▶ **Assignment**
Please retype the records below exactly as they stand.

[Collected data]
-*-*-

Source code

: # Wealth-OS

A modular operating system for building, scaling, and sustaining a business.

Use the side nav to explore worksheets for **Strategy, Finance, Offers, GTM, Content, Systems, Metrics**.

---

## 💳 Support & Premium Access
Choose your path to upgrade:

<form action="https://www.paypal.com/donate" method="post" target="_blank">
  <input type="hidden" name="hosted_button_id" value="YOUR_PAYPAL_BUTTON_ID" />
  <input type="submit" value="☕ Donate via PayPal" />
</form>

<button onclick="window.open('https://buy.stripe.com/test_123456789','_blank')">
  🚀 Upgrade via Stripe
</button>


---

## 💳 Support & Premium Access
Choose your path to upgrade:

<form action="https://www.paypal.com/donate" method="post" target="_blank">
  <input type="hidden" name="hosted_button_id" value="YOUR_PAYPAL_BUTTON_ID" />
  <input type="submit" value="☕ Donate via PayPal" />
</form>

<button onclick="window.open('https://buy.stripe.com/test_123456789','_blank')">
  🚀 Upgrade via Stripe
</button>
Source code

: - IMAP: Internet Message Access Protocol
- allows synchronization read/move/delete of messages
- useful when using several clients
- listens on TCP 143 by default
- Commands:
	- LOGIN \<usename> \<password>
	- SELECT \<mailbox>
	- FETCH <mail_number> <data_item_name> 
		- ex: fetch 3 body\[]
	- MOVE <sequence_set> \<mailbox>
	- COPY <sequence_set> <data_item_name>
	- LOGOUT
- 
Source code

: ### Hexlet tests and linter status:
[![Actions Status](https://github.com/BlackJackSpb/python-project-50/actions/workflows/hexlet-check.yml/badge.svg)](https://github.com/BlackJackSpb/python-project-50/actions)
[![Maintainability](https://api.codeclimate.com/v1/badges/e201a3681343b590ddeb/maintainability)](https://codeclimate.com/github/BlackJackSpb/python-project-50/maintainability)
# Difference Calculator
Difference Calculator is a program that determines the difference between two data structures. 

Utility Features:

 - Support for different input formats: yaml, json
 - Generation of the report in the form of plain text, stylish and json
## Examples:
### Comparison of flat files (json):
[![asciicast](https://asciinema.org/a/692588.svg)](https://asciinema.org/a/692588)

-*-*-

▶ **Solution to this exercise**
Source code

: # Wealth-OS

A modular operating system for building, scaling, and sustaining a business.

Use the side nav to explore worksheets for **Strategy, Finance, Offers, GTM, Content, Systems, Metrics**.

---

## 💳 Support & Premium Access
Choose your path to upgrade:

<form action="https://www.paypal.com/donate" method="post" target="_blank">
  <input type="hidden" name="hosted_button_id" value="YOUR_PAYPAL_BUTTON_ID" />
  <input type="submit" value="☕ Donate via PayPal" />
</form>

<button onclick="window.open('https://buy.stripe.com/test_123456789','_blank')">
  🚀 Upgrade via Stripe
</button>


---

## 💳 Support & Premium Access
Choose your path to upgrade:

<form action="https://www.paypal.com/donate" method="post" target="_blank">
  <input type="hidden" name="hosted_button_id" value="YOUR_PAYPAL_BUTTON_ID" />
  <input type="submit" value="☕ Donate via PayPal" />
</form>

<button onclick="window.open('https://buy.stripe.com/test_123456789','_blank')">
  🚀 Upgrade via Stripe
</button>
Source code

: - IMAP: Internet Message Access Protocol
- allows synchronization read/move/delete of messages
- useful when using several clients
- listens on TCP 143 by default
- Commands:
	- LOGIN \<usename> \<password>
	- SELECT \<mailbox>
	- FETCH <mail_number> <data_item_name> 
		- ex: fetch 3 body\[]
	- MOVE <sequence_set> \<mailbox>
	- COPY <sequence_set> <data_item_name>
	- LOGOUT
- 
Source code

: ### Hexlet tests and linter status:
[![Actions Status](https://github.com/BlackJackSpb/python-project-50/actions/workflows/hexlet-check.yml/badge.svg)](https://github.com/BlackJackSpb/python-project-50/actions)
[![Maintainability](https://api.codeclimate.com/v1/badges/e201a3681343b590ddeb/maintainability)](https://codeclimate.com/github/BlackJackSpb/python-project-50/maintainability)
# Difference Calculator
Difference Calculator is a program that determines the difference between two data structures. 

Utility Features:

 - Support for different input formats: yaml, json
 - Generation of the report in the form of plain text, stylish and json
## Examples:
### Comparison of flat files (json):
[![asciicast](https://asciinema.org/a/692588.svg)](https://asciinema.org/a/692588)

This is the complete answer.